Hi, you're welcome. It mainly depends on what kind of broadcast you are thinking of (which protocoll, which
OSI layer?). But whatever it is, it will usually work in your local LAN or network segment only! Your ISP (or router) makes sure broadcasts on a low layer are not routed to the internet, because wild broadcasts from many many hosts could easily collapse the internet. High broadcast traffic is also a problem inside gnutella (for known countermeasures on this layer/protocoll see TTL and superpeers/ultrapeers, pong caching etc).

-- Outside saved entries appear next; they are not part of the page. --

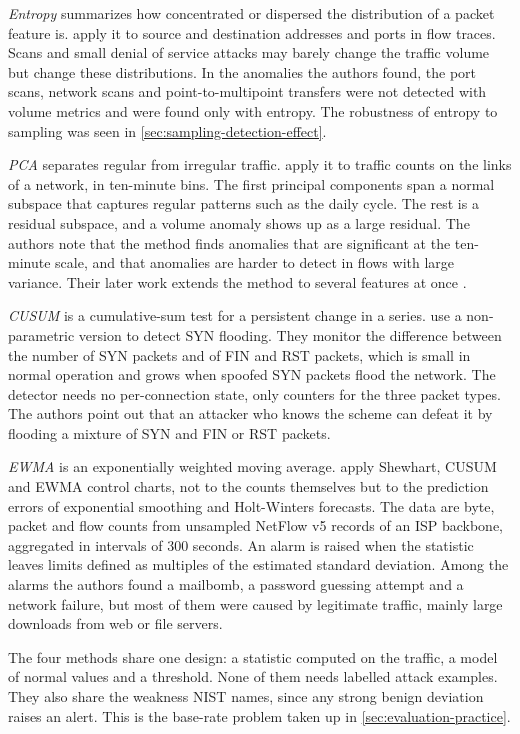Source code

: \emph{Entropy} summarizes how concentrated or dispersed the distribution of a
packet feature is. \citet{lakhina2005mining} apply it to source and
destination addresses and ports in flow traces. Scans and small denial of
service attacks may barely change the traffic volume but change these
distributions. In the anomalies the authors found, the port scans, network
scans and point-to-multipoint transfers were not detected with volume
metrics and were found only with entropy. The robustness of entropy to
sampling was seen in \cref{sec:sampling-detection-effect}.

\emph{PCA} separates regular from irregular traffic. \citet{lakhina2004diagnosing}
apply it to traffic counts on the links of a network, in ten-minute bins. The
first principal components span a normal subspace that captures regular
patterns such as the daily cycle. The rest is a residual subspace, and a
volume anomaly shows up as a large residual. The authors note that the method
finds anomalies that are significant at the ten-minute scale, and that
anomalies are harder to detect in flows with large variance. Their later
work extends the method to several features at once \citep{lakhina2005mining}.

\emph{CUSUM} is a cumulative-sum test for a persistent change in a series.
\citet{wang2002detecting} use a non-parametric version to detect SYN
flooding. They monitor the difference between the number of SYN packets and
of FIN and RST packets, which is small in normal operation and grows when
spoofed SYN packets flood the network. The detector needs no per-connection
state, only counters for the three packet types. The authors point out that
an attacker who knows the scheme can defeat it by flooding a mixture of SYN
and FIN or RST packets.

\emph{EWMA} is an exponentially weighted moving average. \citet{muenz2008control}
apply Shewhart, CUSUM and EWMA control charts, not to the counts themselves
but to the prediction errors of exponential smoothing and Holt-Winters
forecasts. The data are byte, packet and flow counts from unsampled NetFlow
v5 records of an ISP backbone, aggregated in intervals of 300 seconds. An
alarm is raised when the statistic leaves limits defined as multiples of the
estimated standard deviation. Among the alarms the authors found a mailbomb,
a password guessing attempt and a network failure, but most of them were
caused by legitimate traffic, mainly large downloads from web or file
servers.

The four methods share one design: a statistic computed on the traffic, a
model of normal values and a threshold. None of them needs labelled attack
examples. They also share the weakness NIST names, since any strong benign
deviation raises an alert. This is the base-rate problem taken up in
\cref{sec:evaluation-practice}.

For example a known broadcast inside a LAN is used with Samba service (the famous file service), it broadcasts to find master servers and other file servers. Those broadcasts are usually send only to the same netwok segment, corrosponding to your TCP/IP network mask (see details in /etc/smb.conf).
Actually host caches are the only slightly centralized structure inside Gnutella. There are some alternative ideas, e.g. an IRC channel where servants exchange IPs. Any more ideas known?
PS: Sephir, the internet uses IPs. DNS translates internet hostnames to IPs, and reverse. It's a common service you need if working with hostnames (resolving to IPs). When being pure IP based there is no need to query a DNS server, the Gnutella protocoll itself is pure IP based (IPv4 yet).